THE SIGNAL. THE NOISE.
EVENT DETAILS:
OPENING NIGHT: Thursday, August 7, 6 — 9 pm
SOUND PERFORMANCE: 7th August, 7 pm
EXHIBITION DATES: August 7 – 10, 2025
LOCATION: Greatorex, 10 Greatorex Street, E1 5NF, London, United Kingdom

“We came looking for meaning. We found distortion instead.”
EXHIBITION CONCEPT:
In an age of endless messages, blurred truths, and constant noise, how do we really connect? THE SIGNAL. THE NOISE. is an exhibition exploring the chaotic, fragmented landscape of communication in the digital era. It reflects on what happens when clarity collapses, when messages glitch, and when interference becomes the message itself.
The title draws inspiration from Nate Silver’s influential book, The Signal and the Noise, which explores our struggle to make accurate predictions in a world overflowing with data. Silver writes,
“The signal is the truth. The noise is what distracts us from the truth.”
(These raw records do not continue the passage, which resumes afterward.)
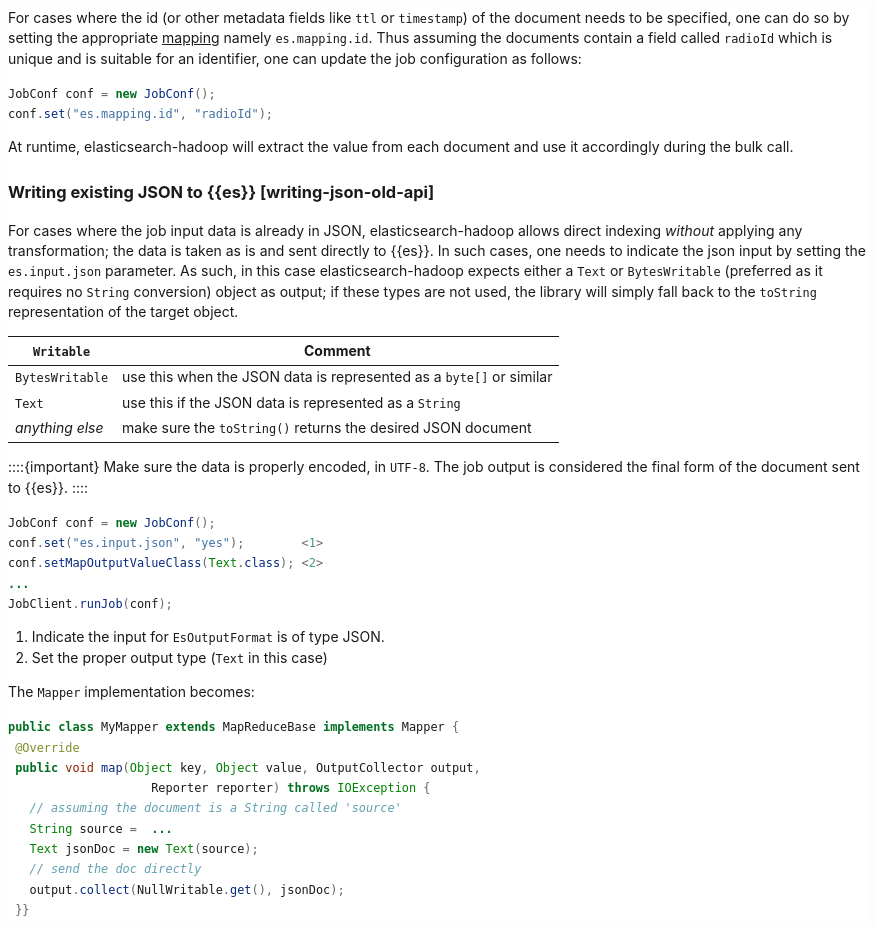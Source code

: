 For cases where the id (or other metadata fields like `ttl` or `timestamp`) of the document needs to be specified, one can do so by setting the appropriate [mapping](/reference/configuration.md#cfg-mapping) namely `es.mapping.id`. Thus assuming the documents contain a field called `radioId` which is unique and is suitable for an identifier, one can update the job configuration as follows:

```java
JobConf conf = new JobConf();
conf.set("es.mapping.id", "radioId");
```

At runtime, elasticsearch-hadoop will extract the value from each document and use it accordingly during the bulk call.


### Writing existing JSON to {{es}} [writing-json-old-api]

For cases where the job input data is already in JSON, elasticsearch-hadoop allows direct indexing *without* applying any transformation; the data is taken as is and sent directly to {{es}}. In such cases, one needs to indicate the json input by setting the `es.input.json` parameter. As such, in this case elasticsearch-hadoop expects either a `Text` or `BytesWritable` (preferred as it requires no `String` conversion) object as output; if these types are not used, the library will simply fall back to the `toString` representation of the target object.

| `Writable` | Comment |
| --- | --- |
| `BytesWritable` | use this when the JSON data is represented as a `byte[]` or similar |
| `Text` | use this if the JSON data is represented as a `String` |
| *anything else* | make sure the `toString()` returns the desired JSON document |

::::{important}
Make sure the data is properly encoded, in `UTF-8`. The job output is considered the final form of the document sent to {{es}}.
::::


```java
JobConf conf = new JobConf();
conf.set("es.input.json", "yes");        <1>
conf.setMapOutputValueClass(Text.class); <2>
...
JobClient.runJob(conf);
```

1. Indicate the input for `EsOutputFormat` is of type JSON.
2. Set the proper output type (`Text` in this case)


The `Mapper` implementation becomes:

```java
public class MyMapper extends MapReduceBase implements Mapper {
 @Override
 public void map(Object key, Object value, OutputCollector output,
                    Reporter reporter) throws IOException {
   // assuming the document is a String called 'source'
   String source =  ...
   Text jsonDoc = new Text(source);
   // send the doc directly
   output.collect(NullWritable.get(), jsonDoc);
 }}
```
But in today’s culture, the boundary between the two has blurred—what once distracted us now defines us. We are no longer decoding meaning—we are submerged in an environment where meaning itself is unstable, fleeting, or simulated.









As Jean Baudrillard observed in Simulacra and Simulation,
“We live in a world where there is more and more information, and less and less meaning.”
In this climate, THE SIGNAL. THE NOISE. asks: What if distortion is not an obstacle to understanding, but the only way we can truly feel anything at all?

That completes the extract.